Whenever the word "October" shows up in a line of the data, copy that line.

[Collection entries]
--------------------

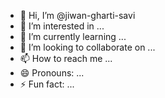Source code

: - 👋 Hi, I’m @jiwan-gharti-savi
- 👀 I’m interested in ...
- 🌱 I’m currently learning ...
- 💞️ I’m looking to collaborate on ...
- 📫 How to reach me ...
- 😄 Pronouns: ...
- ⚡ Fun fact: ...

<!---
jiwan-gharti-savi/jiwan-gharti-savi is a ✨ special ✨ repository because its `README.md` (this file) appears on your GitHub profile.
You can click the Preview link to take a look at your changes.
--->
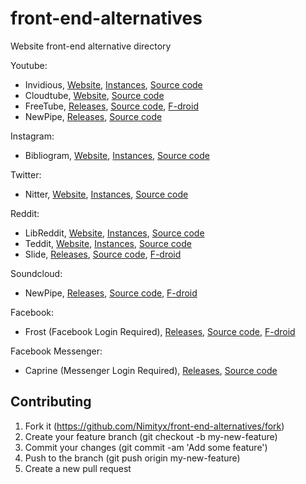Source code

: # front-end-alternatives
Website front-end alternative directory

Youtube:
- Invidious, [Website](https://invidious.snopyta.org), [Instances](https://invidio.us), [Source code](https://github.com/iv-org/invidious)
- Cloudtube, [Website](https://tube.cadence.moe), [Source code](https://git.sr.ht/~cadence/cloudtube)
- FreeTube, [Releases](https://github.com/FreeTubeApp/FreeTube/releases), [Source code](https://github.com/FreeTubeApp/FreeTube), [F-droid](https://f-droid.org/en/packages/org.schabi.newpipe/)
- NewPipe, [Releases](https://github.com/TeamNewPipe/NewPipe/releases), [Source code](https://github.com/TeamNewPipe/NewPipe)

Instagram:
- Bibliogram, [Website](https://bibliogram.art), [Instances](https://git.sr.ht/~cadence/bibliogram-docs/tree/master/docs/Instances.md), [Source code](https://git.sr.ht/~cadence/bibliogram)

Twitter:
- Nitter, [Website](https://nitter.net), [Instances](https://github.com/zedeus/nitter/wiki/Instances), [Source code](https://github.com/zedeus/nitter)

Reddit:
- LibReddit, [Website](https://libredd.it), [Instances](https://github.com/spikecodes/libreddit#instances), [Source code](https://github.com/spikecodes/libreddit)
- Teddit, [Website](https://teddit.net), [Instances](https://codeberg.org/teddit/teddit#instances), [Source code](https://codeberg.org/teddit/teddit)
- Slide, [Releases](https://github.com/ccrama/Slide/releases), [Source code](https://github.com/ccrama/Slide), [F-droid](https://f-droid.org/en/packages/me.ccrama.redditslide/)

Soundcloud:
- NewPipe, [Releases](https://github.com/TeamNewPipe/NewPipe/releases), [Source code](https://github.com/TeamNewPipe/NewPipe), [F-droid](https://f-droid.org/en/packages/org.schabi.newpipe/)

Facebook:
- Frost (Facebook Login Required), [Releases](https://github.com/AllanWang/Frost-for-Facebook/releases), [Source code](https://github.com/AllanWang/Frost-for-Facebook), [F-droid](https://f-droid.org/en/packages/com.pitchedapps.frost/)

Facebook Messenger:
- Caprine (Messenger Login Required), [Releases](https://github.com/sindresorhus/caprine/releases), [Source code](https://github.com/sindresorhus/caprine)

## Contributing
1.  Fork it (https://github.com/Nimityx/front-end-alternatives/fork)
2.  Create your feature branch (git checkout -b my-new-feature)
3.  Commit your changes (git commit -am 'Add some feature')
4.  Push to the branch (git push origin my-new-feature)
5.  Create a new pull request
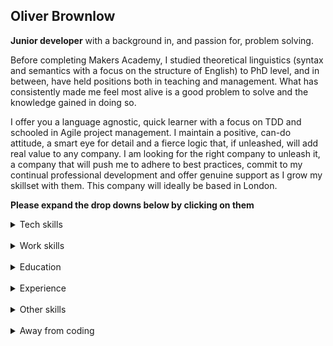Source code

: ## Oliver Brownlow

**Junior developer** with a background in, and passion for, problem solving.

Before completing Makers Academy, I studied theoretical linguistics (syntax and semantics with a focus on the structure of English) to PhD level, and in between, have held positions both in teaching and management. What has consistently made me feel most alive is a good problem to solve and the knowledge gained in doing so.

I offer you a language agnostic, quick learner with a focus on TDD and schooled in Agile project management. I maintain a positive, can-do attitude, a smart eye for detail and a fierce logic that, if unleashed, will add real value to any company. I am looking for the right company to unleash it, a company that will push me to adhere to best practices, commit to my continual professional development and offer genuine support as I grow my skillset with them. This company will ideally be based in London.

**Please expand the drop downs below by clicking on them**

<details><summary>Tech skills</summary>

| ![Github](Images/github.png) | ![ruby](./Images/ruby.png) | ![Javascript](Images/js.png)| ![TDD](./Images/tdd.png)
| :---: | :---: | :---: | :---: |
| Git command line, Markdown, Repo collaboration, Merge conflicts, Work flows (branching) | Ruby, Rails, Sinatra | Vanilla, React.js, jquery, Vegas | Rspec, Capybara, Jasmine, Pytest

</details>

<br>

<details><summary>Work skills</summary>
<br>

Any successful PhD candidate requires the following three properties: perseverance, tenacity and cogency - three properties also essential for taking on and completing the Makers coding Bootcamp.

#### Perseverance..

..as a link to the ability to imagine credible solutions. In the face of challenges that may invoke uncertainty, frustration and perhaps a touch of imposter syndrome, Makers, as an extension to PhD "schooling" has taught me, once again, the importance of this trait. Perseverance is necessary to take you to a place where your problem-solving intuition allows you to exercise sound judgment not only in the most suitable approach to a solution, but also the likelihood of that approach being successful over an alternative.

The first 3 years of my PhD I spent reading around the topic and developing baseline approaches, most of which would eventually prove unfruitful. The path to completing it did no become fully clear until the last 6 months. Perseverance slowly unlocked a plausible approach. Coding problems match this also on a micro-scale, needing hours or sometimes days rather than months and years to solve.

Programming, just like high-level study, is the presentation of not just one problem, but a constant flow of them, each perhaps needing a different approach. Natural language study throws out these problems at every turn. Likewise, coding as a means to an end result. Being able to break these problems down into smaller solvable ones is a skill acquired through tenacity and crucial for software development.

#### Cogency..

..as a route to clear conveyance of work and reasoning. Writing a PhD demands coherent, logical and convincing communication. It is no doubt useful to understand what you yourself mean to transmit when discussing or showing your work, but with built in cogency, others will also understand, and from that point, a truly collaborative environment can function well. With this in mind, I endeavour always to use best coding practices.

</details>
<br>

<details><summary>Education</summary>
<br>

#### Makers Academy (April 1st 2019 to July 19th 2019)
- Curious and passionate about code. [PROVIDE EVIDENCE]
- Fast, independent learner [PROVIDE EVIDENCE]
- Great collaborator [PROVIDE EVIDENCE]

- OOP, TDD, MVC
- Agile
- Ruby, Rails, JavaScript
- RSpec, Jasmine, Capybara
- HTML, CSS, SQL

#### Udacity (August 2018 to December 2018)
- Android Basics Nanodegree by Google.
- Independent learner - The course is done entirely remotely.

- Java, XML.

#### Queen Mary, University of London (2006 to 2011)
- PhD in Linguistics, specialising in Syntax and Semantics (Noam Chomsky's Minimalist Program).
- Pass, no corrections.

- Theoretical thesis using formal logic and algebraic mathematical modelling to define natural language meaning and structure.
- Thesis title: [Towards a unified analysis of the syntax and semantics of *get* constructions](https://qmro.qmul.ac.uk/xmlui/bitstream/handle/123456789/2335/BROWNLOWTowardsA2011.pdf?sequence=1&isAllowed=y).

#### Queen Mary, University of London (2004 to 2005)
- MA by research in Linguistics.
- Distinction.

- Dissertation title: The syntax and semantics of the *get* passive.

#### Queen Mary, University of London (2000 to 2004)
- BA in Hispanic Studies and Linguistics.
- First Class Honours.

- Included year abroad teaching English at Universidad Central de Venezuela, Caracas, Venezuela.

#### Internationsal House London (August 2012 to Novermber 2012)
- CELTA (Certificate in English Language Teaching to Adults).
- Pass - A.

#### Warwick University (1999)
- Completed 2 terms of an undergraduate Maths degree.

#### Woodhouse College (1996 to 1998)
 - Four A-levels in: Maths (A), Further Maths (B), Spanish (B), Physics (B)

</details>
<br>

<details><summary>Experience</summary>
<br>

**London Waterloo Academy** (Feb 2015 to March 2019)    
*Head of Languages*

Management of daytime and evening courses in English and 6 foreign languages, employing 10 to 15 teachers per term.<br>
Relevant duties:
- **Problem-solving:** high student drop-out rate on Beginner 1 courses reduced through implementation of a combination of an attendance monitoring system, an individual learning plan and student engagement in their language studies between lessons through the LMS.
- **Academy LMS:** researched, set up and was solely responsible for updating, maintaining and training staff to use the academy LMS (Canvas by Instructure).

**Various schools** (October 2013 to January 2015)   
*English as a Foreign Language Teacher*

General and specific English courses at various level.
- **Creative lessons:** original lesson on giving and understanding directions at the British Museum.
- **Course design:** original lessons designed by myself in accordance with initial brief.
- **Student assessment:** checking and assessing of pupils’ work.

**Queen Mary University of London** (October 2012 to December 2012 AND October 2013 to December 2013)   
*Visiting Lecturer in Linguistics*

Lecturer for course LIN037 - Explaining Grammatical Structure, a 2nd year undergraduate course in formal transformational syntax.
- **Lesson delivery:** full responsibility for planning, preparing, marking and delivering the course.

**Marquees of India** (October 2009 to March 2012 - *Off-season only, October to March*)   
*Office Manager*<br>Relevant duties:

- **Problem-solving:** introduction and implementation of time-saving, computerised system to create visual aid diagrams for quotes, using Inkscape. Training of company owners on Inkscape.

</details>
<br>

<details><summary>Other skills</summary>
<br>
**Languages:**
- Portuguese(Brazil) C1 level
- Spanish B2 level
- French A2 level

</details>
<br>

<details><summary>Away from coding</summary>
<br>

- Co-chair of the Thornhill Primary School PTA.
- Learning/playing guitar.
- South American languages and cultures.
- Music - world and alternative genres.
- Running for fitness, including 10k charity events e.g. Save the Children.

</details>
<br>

--------------------

== Response ==
**Various schools** (October 2013 to January 2015)   
**Queen Mary University of London** (October 2012 to December 2012 AND October 2013 to December 2013)   
**Marquees of India** (October 2009 to March 2012 - *Off-season only, October to March*)   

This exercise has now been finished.